Reed, a senior member of the Banking Committee, recently sent a letter to Acting FHFA Director Edward J. DeMarco, which followed a similar letter sent late last year to HUD Secretary Shaun Donovan. In these letters, Reed questioned why so many homes remain vacant when families are in need of affordable rental housing and urged FHFA and HUD to proactively seek innovative solutions.
Reed’s own proposal seeks to increase the resale value of these vacant foreclosed homes for Fannie Mae and Freddie Mac by turning them into profitable rental units that could be sold to the private sector. Additionally, by calling for the retrofitting and renovation of these homes, much needed jobs would be created.
“I am pleased these government agencies have finally recognized the urgent need to be proactive and creative in pulling the housing market out of the foreclosure tailspin. If we can’t address the foreclosure crisis, then it will be difficult to achieve a sustainable economic recovery. I welcome this step and look forward to assisting the Administration in its efforts,” said Reed.
“This is a call for innovation and an opportunity for businesses to not only make money and create jobs, but also provide affordable rental housing for those who need it and strengthen our communities at the same time,” continued Reed.
Last year, 3,200 Rhode Island families lost their homes to foreclosure, and the average monthly rent for a 2-bedroom apartment in the state has increased by 54% since the year 2000, while the state’s unemployment rate remains the third highest in the nation.

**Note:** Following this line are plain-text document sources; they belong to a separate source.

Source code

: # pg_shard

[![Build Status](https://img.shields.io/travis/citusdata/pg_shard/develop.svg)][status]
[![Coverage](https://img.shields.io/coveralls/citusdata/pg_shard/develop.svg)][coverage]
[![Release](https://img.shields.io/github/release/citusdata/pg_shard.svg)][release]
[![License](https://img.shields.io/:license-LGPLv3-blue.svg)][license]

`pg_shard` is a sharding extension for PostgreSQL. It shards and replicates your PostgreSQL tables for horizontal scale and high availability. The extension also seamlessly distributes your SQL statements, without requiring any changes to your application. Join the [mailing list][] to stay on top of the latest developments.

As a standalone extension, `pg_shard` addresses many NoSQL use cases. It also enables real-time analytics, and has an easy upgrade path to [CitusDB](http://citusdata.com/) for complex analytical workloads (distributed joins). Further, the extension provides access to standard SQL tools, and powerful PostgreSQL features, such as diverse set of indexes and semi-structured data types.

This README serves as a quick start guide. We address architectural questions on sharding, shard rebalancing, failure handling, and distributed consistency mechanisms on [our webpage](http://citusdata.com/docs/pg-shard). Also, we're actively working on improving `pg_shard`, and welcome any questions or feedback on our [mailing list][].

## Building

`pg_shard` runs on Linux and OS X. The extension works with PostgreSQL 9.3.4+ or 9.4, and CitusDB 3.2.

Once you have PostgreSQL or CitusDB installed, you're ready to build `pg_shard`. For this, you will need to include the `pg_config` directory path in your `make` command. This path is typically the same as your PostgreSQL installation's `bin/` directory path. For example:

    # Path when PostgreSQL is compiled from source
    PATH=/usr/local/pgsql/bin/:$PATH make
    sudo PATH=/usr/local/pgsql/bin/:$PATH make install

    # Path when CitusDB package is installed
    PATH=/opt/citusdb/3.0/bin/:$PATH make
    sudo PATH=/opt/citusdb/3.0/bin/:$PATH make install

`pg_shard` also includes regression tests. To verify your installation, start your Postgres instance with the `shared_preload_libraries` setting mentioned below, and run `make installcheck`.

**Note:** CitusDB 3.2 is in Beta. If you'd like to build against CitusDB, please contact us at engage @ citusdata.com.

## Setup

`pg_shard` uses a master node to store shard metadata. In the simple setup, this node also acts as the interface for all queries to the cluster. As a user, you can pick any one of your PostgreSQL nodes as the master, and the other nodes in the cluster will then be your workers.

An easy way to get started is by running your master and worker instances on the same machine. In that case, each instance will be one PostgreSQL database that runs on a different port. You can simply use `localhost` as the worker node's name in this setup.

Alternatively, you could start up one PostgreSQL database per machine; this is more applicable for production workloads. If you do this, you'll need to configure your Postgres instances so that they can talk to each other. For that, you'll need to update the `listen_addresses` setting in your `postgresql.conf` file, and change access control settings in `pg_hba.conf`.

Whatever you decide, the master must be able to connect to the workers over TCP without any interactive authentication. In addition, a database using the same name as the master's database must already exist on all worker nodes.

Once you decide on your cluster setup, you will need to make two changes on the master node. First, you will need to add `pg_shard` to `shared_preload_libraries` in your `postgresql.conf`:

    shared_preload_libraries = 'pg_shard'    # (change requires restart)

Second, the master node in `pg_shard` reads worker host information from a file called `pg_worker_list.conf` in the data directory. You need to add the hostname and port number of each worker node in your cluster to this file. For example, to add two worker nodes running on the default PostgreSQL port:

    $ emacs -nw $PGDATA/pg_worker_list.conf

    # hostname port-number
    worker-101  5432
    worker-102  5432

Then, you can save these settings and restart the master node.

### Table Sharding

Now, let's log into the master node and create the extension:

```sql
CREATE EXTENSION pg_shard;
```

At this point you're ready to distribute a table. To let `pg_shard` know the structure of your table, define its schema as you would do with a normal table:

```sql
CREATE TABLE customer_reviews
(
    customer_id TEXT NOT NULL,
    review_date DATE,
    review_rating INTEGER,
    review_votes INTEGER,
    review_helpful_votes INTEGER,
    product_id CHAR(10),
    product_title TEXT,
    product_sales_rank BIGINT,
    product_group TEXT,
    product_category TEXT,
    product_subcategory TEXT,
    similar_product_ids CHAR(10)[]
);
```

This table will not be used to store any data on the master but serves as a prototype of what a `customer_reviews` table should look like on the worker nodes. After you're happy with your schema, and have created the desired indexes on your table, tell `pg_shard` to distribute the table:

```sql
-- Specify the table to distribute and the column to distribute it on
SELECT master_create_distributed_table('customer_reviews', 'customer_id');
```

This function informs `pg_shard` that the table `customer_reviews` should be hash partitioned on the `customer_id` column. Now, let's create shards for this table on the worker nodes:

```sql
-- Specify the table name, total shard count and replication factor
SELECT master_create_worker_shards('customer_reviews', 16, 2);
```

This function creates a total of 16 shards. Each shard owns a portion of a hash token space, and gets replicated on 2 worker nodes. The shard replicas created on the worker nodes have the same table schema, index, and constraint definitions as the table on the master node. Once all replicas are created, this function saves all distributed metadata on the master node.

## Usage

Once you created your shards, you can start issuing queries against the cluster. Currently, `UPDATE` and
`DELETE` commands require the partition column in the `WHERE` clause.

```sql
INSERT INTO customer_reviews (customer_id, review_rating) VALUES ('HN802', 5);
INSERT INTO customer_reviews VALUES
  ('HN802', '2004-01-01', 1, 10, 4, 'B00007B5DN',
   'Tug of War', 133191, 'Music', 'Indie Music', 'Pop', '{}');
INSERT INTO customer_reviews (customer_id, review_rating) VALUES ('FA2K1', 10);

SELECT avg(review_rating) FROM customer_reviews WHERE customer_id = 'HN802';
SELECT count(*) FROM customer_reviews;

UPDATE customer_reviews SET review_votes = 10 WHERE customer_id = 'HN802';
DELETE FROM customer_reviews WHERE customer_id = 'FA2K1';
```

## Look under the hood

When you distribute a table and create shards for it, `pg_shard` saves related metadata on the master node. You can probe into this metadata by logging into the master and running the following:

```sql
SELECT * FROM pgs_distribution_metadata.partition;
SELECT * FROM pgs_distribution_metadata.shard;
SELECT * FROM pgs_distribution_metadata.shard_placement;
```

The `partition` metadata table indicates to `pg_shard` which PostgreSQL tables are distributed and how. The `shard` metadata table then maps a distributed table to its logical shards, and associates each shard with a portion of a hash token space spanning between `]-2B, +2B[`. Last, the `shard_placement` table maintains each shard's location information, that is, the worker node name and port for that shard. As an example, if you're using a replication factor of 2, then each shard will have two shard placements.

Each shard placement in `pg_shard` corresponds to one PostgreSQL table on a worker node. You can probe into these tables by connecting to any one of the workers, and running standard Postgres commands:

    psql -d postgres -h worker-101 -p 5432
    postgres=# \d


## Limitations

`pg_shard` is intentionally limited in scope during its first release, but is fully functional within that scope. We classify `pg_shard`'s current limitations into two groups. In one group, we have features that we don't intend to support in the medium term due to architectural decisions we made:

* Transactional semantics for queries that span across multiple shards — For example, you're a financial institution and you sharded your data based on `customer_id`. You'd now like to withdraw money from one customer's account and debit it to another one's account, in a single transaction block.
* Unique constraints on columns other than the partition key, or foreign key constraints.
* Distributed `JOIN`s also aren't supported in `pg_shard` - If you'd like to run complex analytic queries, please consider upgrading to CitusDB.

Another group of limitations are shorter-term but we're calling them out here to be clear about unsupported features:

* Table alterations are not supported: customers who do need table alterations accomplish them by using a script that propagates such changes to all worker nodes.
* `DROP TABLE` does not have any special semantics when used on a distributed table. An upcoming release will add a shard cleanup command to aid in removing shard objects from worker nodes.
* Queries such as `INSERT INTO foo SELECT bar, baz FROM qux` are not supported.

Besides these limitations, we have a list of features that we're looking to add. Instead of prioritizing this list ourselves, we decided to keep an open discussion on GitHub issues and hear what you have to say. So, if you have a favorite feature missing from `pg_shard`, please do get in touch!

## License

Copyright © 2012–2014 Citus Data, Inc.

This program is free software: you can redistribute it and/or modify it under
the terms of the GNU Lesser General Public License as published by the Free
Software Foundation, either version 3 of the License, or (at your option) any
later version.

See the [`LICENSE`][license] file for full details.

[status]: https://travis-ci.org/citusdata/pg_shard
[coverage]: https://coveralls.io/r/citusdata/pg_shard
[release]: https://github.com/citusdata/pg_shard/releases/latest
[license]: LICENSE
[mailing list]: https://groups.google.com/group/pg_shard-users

FHFA, HUD, and Treasury anticipate RFI respondents may best address the Administration’s objectives by offering proposals to convert vacant, foreclosed real estate owned (REO) properties into rentals. Proposed strategies, transactions, and venture structures may include:
• programs for previous homeowners to rent properties or for current renters to become owners (“lease-to-own”);
• strategies through which REO assets could be used to support markets with a strong demand for rental units and a substantial volume of REO;
• a mechanism for private owners of REO inventory to eventually participate in the transactions; and
• support for affordable housing.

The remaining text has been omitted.